I have tried it out and don't see any bugs. I certainly think that it is better than slicing the column out, which just creates a new matrix as far as I know.

我已经试过了,没有看到任何错误。我当然认为这比切出列要好,据我所知,这只会创建一个新矩阵。

I decided to make a removerow function as well, but I don't think that it is as good as removecol. I'm limited by not being able to remove one row from an ndarray in the way that I would like. Here is removerow which can be added to the above class

我也决定做一个removerow函数,但我认为它不如removecol。我无法按照我想要的方式从 ndarray 中删除一行。这是可以添加到上述类的 removerow

    def removerow(self,i):
        if i < 0:
            i += self.shape[0]

        if i < 0 or i >= self.shape[0]:
            raise IndexError('row index out of bounds')

        self.rows = numpy.delete(self.rows,i,0)
        self.data = numpy.delete(self.data,i,0)
        self._shape = (self._shape[0]-1,self.shape[1])

Perhaps I should submit these functions to the Scipy repository.

也许我应该将这些函数提交给 Scipy 存储库。

回答by Newmu

Much simpler and faster. You might not even need the conversion to csr, but I just know for sure that it works with csr sparse matrices and converting between shouldn't be an issue.

更简单和更快。您甚至可能不需要转换为 csr,但我确定它适用于 csr 稀疏矩阵,并且在两者之间转换应该不是问题。

from scipy import sparse

x_new = sparse.lil_matrix(sparse.csr_matrix(x)[:,col_list])

回答by JRun

For a sparse csr matrix (X) and a list of indices to drop (index_to_drop):

对于稀疏 csr 矩阵 (X) 和要删除的索引列表 (index_to_drop):

to_keep = list(set(xrange(X.shape[1]))-set(index_to_drop))    
new_X = X[:,to_keep]

It is easy to convert lil_matrices to csr_matrices. Check tocsr() in lil_matrix documentation

将 lil_matrices 转换为 csr_matrices 很容易。检查lil_matrix 文档中的tocsr()

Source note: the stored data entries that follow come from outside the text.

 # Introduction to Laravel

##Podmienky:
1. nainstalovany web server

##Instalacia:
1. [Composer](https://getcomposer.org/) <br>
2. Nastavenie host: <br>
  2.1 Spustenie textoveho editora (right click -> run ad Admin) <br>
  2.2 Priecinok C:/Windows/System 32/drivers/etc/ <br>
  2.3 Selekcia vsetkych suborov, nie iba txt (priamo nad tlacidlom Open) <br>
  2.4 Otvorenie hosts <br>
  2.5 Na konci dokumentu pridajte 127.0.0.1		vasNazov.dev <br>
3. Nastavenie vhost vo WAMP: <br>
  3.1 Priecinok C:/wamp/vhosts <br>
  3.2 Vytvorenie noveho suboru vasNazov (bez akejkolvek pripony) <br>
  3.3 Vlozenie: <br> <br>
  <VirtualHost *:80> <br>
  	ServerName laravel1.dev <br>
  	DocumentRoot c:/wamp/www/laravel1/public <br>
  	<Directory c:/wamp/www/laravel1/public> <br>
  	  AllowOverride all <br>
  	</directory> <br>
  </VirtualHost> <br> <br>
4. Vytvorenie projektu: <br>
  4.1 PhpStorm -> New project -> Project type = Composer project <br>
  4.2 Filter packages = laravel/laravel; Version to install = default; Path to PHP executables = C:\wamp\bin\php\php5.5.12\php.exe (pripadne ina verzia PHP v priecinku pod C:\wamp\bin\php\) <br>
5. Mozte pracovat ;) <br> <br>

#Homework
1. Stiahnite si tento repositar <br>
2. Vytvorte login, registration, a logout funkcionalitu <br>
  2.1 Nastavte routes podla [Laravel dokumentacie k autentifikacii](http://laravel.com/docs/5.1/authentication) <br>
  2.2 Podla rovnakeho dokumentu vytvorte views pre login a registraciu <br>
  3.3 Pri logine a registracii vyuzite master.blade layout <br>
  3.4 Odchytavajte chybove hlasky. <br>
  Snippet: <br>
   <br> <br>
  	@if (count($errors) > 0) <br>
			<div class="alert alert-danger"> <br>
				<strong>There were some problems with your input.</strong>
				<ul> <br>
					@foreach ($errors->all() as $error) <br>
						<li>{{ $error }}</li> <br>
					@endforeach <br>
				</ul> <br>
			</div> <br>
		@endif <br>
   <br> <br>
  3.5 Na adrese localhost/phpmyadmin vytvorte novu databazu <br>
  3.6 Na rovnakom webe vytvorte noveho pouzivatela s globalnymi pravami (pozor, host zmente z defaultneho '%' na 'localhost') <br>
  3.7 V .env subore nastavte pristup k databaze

Note however that going from csr to lil matrices using tolil() is expensive. So, this choice is good when you do not require to have your matrix in lil format.

但是请注意,使用 tolil() 从 csr 到 lil 矩阵是昂贵的。因此,当您不需要将矩阵设为 lil 格式时,此选择是不错的选择。

回答by nobody

I'm new to python so my answer is probably wrong, but I was wondering why something like the following won't be efficient?

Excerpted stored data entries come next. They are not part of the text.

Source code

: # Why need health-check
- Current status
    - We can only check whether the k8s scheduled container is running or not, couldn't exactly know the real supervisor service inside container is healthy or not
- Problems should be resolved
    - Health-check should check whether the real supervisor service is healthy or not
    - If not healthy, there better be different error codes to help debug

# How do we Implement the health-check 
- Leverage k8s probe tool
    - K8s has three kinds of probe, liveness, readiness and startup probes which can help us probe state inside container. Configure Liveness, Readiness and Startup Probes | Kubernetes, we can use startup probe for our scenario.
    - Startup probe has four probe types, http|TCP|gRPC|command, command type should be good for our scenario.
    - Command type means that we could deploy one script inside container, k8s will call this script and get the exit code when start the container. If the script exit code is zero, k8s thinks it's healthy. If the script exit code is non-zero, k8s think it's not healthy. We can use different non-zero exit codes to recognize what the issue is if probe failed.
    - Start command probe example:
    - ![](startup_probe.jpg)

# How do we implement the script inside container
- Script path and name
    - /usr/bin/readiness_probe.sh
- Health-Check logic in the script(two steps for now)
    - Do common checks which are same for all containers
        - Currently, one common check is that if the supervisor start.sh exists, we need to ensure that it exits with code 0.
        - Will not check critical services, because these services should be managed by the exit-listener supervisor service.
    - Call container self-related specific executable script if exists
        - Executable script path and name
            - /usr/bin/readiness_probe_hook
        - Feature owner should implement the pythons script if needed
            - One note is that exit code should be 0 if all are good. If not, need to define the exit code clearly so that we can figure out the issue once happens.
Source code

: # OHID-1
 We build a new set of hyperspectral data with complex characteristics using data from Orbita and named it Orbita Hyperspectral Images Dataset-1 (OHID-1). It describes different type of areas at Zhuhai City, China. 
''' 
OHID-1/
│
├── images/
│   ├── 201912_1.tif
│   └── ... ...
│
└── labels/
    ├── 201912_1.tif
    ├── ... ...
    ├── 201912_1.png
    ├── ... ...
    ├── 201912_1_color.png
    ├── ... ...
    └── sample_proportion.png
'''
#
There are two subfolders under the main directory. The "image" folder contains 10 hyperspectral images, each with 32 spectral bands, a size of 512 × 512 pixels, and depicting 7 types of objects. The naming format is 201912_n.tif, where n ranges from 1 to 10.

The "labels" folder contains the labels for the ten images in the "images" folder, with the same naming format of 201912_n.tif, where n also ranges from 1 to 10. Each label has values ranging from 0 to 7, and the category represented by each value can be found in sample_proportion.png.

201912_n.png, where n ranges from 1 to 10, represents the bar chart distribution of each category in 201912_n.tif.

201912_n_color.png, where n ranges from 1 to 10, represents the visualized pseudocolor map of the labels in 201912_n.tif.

我是 python 的新手,所以我的答案可能是错误的,但我想知道为什么像下面这样的东西效率不高?

Lets say your lil_matrix is called mat and that you want to remove the i-th column:

假设您的 lil_matrix 被称为 mat 并且您想删除第 i 列:

mat=hstack( [ mat[:,0:i] , mat[:,i+1:] ] )

Now the matrix will turn to a coo_matrix after that but you can turn it back to lil_matrix.

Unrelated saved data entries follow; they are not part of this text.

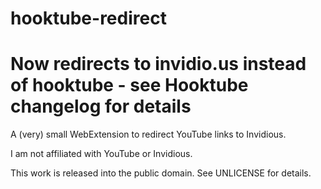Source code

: # hooktube-redirect

# Now redirects to invidio.us instead of hooktube - see Hooktube changelog for details

A (very) small WebExtension to redirect YouTube links to Invidious.

I am not affiliated with YouTube or Invidious.

This work is released into the public domain. See UNLICENSE for details.
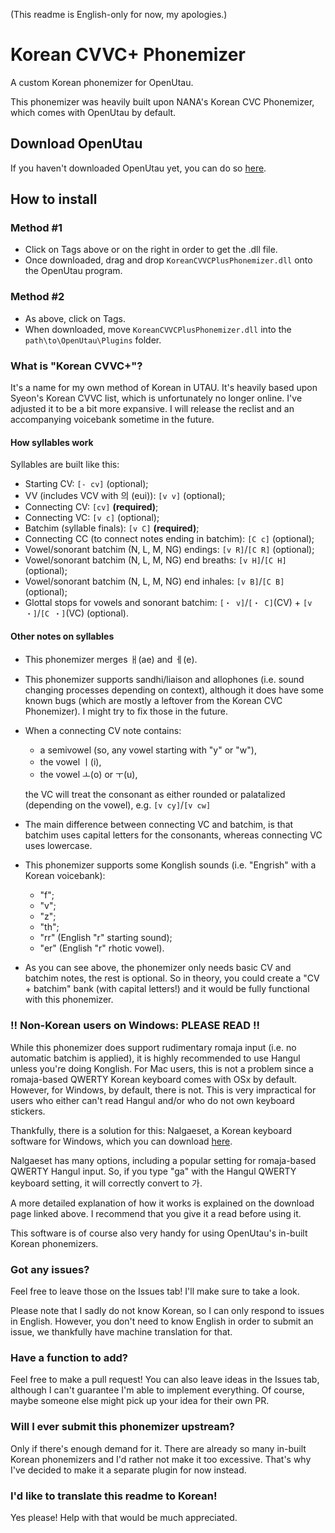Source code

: (This readme is English-only for now, my apologies.)

# Korean CVVC+ Phonemizer
A custom Korean phonemizer for OpenUtau.

This phonemizer was heavily built upon NANA's Korean CVC Phonemizer, which comes with OpenUtau by default.
## Download OpenUtau
If you haven't downloaded OpenUtau yet, you can do so [here](https://github.com/stakira/openutau).
## How to install
### Method #1
- Click on Tags above or on the right in order to get the .dll file.
- Once downloaded, drag and drop ``KoreanCVVCPlusPhonemizer.dll`` onto the OpenUtau program.
### Method #2
- As above, click on Tags.
- When downloaded, move ``KoreanCVVCPlusPhonemizer.dll`` into the ``path\to\OpenUtau\Plugins`` folder.
### What is "Korean CVVC+"?
It's a name for my own method of Korean in UTAU. It's heavily based upon Syeon's Korean CVVC list, which is unfortunately no longer online. I've adjusted it to be a bit more expansive. I will release the reclist and an accompanying voicebank sometime in the future.
#### How syllables work
Syllables are built like this:
- Starting CV: ``[- cv]`` (optional);
- VV (includes VCV with 의 (eui)): ``[v v]`` (optional);
- Connecting CV: ``[cv]`` **(required)**;
- Connecting VC: ``[v c]`` (optional);
- Batchim (syllable finals): ``[v C]`` **(required)**;
- Connecting CC (to connect notes ending in batchim): ``[C c]`` (optional);
- Vowel/sonorant batchim (N, L, M, NG) endings: ``[v R]``/``[C R]`` (optional);
- Vowel/sonorant batchim (N, L, M, NG) end breaths: ``[v H]``/``[C H]`` (optional);
- Vowel/sonorant batchim (N, L, M, NG) end inhales: ``[v B]``/``[C B]`` (optional);
- Glottal stops for vowels and sonorant batchim: ``[・ v]``/``[・ C]``(CV) + ``[v ・]``/``[C ・]``(VC) (optional).
#### Other notes on syllables
- This phonemizer merges ㅐ(ae) and ㅔ(e).
- This phonemizer supports sandhi/liaison and allophones (i.e. sound changing processes depending on context), although it does have some known bugs (which are mostly a leftover from the Korean CVC Phonemizer). I might try to fix those in the future.
- When a connecting CV note contains:
  - a semivowel (so, any vowel starting with "y" or "w"),
  - the vowel ㅣ(i),
  - the vowel ㅗ(o) or ㅜ(u),

  the VC will treat the consonant as either rounded or palatalized (depending on the vowel), e.g. ``[v cy]``/``[v cw]``
- The main difference between connecting VC and batchim, is that batchim uses capital letters for the consonants, whereas connecting VC uses lowercase.
- This phonemizer supports some Konglish sounds (i.e. "Engrish" with a Korean voicebank):
  - "f";
  - "v";
  - "z";
  - "th";
  - "rr" (English "r" starting sound);
  - "er" (English "r" rhotic vowel).
- As you can see above, the phonemizer only needs basic CV and batchim notes, the rest is optional. So in theory, you could create a "CV + batchim" bank (with capital letters!) and it would be fully functional with this phonemizer.
### !! Non-Korean users on Windows: PLEASE READ !!
While this phonemizer does support rudimentary romaja input (i.e. no automatic batchim is applied), it is highly recommended to use Hangul unless you're doing Konglish. For Mac users, this is not a problem since a romaja-based QWERTY Korean keyboard comes with OSx by default. However, for Windows, by default, there is not. This is very impractical for users who either can't read Hangul and/or who do not own keyboard stickers.

Thankfully, there is a solution for this: Nalgaeset, a Korean keyboard software for Windows, which you can download [here](http://moogi.new21.org/en/ngs/index.htm).

Nalgaeset has many options, including a popular setting for romaja-based QWERTY Hangul input. So, if you type "ga" with the Hangul QWERTY keyboard setting, it will correctly convert to 가.

A more detailed explanation of how it works is explained on the download page linked above. I recommend that you give it a read before using it.

This software is of course also very handy for using OpenUtau's in-built Korean phonemizers.
### Got any issues?
Feel free to leave those on the Issues tab! I'll make sure to take a look.

Please note that I sadly do not know Korean, so I can only respond to issues in English. However, you don't need to know English in order to submit an issue, we thankfully have machine translation for that.
### Have a function to add?
Feel free to make a pull request! You can also leave ideas in the Issues tab, although I can't guarantee I'm able to implement everything. Of course, maybe someone else might pick up your idea for their own PR.
### Will I ever submit this phonemizer upstream?
Only if there's enough demand for it. There are already so many in-built Korean phonemizers and I'd rather not make it too excessive. That's why I've decided to make it a separate plugin for now instead.
### I'd like to translate this readme to Korean!
Yes please! Help with that would be much appreciated.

现在矩阵将在此之后变为 coo_matrix,但您可以将其返回为 lil_matrix。

Ok, I understand that this will have to create the two matrices inside the hstack before it does the assignment to the mat variable so it would be like having the original matrix plus one more at the same time but I guess if the sparsity is big enough then I think there shouldn't be any memory problems (since memory (and time) is the whole reason of using sparse matrices).

好的,我知道这将必须在 hstack 内部创建两个矩阵,然后才能分配给 mat 变量,因此就像同时将原始矩阵加一个一样,但我想如果稀疏性足够大那么我认为不应该有任何内存问题(因为内存(和时间)是使用稀疏矩阵的全部原因)。

回答by nobody

By looking at the notes for each sparse matrix, specifically in our case is csc matrix it has the following advantages as listed in the documentation [1]

通过查看每个稀疏矩阵的注释,特别是在我们的例子中是 csc 矩阵,它具有文档中列出的以下优点[1]

  • efficient arithmetic operations CSC + CSC, CSC * CSC, etc.
  • efficient column slicing
  • fast matrix vector products (CSR, BSR may be faster)
  • 高效的算术运算 CSC + CSC、CSC * CSC 等。
  • 高效的列切片
  • 快速矩阵向量乘积(CSR、BSR可能更快)

If you have the column indices you want to remove, just use slicing. For removing rows use csr matrix since it is efficient in row slicing

如果您有要删除的列索引,只需使用切片。删除行使用 csr 矩阵,因为它在行切片中很有效

回答by Micha? Meina


def removecols(W, col_list):
        if min(col_list) = W.shape[1]:
                raise IndexError('column index out of bounds')
        rows = W.rows
        data = W.data
        for i in xrange(M.shape[0]):
            for j in col_list:
                pos = bisect_left(rows[i], j)
                if pos == len(rows[i]):
                        continue
                elif rows[i][pos] == j:
                        rows[i].pop(pos)
                        data[i].pop(pos)
                        if pos == len(rows[i]):
                                continue
                for pos2 in xrange(pos,len(rows[i])):
                        rows[i][pos2] -= 1
        W._shape = (W._shape[0], W._shape[1]-len(col_list))
        return W

Just rewrote your code to work with col_list as input - maybe this will be helpful for somebody.

只需重写您的代码以使用 col_list 作为输入 - 也许这对某人有帮助。